DaimlerChrysler Corp. and Mitsubishi Motors Corp. appear to be a giant step closer to firming plans to co-develop small C- (Dodge Neon/Mitsubishi Mirage and Lancer) and D-segment (Chrysler Sebring/Dodge Stratus/Mitsubishi Galant and Eclipse) car platforms, but a DCC official promises two unique-looking vehicles from the outside.

The two automakers already have formed a joint procurement and supply team, and components are out for bid to see how much can be shared between the next-generation cars, a DCC official tells WAW. He says the next-generation Neon and Lancer architectures should be close to 68% identical, what he says is the maximum amount for vehicles with exclusive sheet metal and interiors. However, he promises the similarities will only be under the skin and denies badge engineering will be used.

At best only about 40% of upcoming replacements for the Mitsubishi Galant/Eclipse and Dodge Stratus/Chrysler Sebring will be shared because Mitsubishi already is two years along in development of the new Galant platform.

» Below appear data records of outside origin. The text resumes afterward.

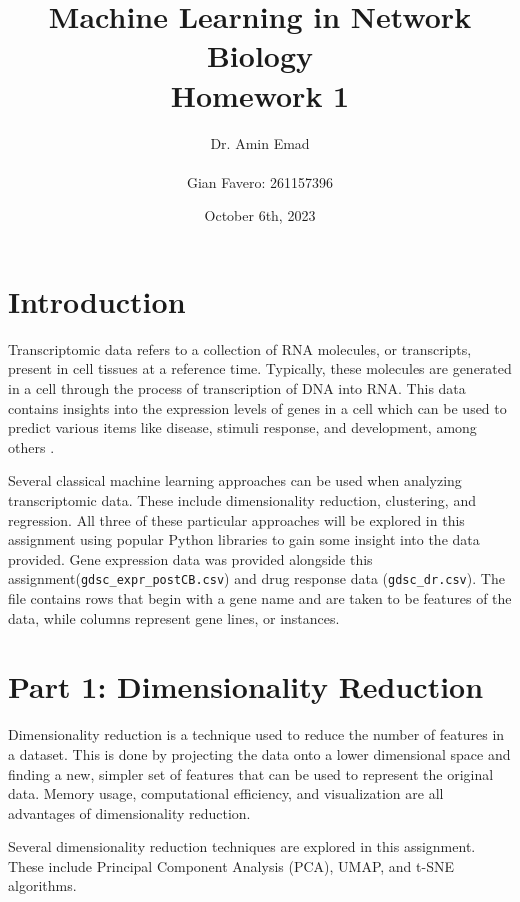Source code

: \documentclass[12pt]{article}
\begin{document}
\title{Machine Learning in Network Biology\\Homework 1}
\author{
    Dr. Amin Emad \\ \\
    Gian Favero: 261157396 \\
}
\date{October 6th, 2023}
\maketitle
\newpage


\section{Introduction}
Transcriptomic data refers to a collection of RNA molecules, or transcripts, present in cell tissues at a reference time. Typically, these molecules are generated in a cell through the process of transcription of DNA into RNA. This data contains insights into the expression levels of genes in a cell which can be used to predict various items like disease, stimuli response, and development, among others \cite{noauthor_transcriptome_nodate}.

Several classical machine learning approaches can be used when analyzing transcriptomic data. These include dimensionality reduction, clustering, and regression. All three of these particular approaches will be explored in this assignment using popular Python libraries to gain some insight into the data provided. Gene expression data was provided alongside this assignment(\verb|gdsc_expr_postCB.csv|) and drug response data (\verb|gdsc_dr.csv|). The file contains rows that begin with a gene name and are taken to be features of the data, while columns represent gene lines, or instances. 

\section{Part 1: Dimensionality Reduction}
Dimensionality reduction is a technique used to reduce the number of features in a dataset. This is done by projecting the data onto a lower dimensional space and finding a new, simpler set of features that can be used to represent the original data. Memory usage, computational efficiency, and visualization are all advantages of dimensionality reduction.

Several dimensionality reduction techniques are explored in this assignment. These include Principal Component Analysis (PCA), UMAP, and t-SNE algorithms.
\end{document}
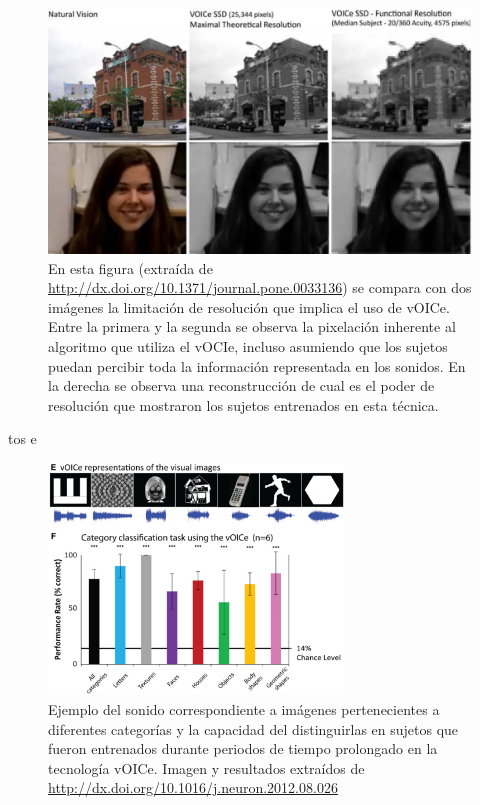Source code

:\documentclass{article}
\begin{document}
    \begin{figure}
        \center
        \includegraphics[width=\textwidth]{Imagenes/ImagenVoice1.png}
        \caption{En esta figura (extraída de \url{http://dx.doi.org/10.1371/journal.pone.0033136}) se compara con dos imágenes la limitación de resolución que implica el uso de vOICe. Entre la primera y la segunda se observa la pixelación inherente al algoritmo que utiliza el vOCIe, incluso asumiendo que los sujetos puedan percibir toda la información representada en los sonidos. En la derecha se observa una reconstrucción de cual es el poder de resolución que mostraron los sujetos entrenados en esta técnica.}    
        \label{fig:Voice1}
    \end{figure}
tos e    
    \begin{figure}
        \center
        \includegraphics[width=0.7\textwidth]{Imagenes/Voice3.png}
        \caption{Ejemplo del sonido correspondiente a imágenes pertenecientes a diferentes categorías y la capacidad del distinguirlas en sujetos que fueron entrenados durante periodos de tiempo prolongado en la tecnología vOICe. Imagen y resultados extraídos de \url{http://dx.doi.org/10.1016/j.neuron.2012.08.026}}
        \label{fig:Voice3}
    \end{figure}
    
\end{document}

Chrysler and Mitsubishi share few suppliers, much less than Chrysler and Mercedes, and some manufacturers that now provide parts for the Neon, Mirage/Lancer, Stratus/Sebring or Galant/Eclipse will lose business as the new platforms are developed. Sourcing decisions will be made by the joint Chrysler/Mitsubishi team.

In other platform-sharing news, Chrysler's Crossfire rival for the Audi TT will not be built on the current Mercedes-Benz SLK platform, says Wolfgang Bernhard, Chrysler Group chief operating officer. Wheel size is one culprit, as the SLK can only accommodate 17-in. wheels, 2 ins. less than what the Crossfire will likely have. However, the new platform does borrow the current Mercedes C-Class suspension, and the expectation is that includes the rack-and-pinion steering.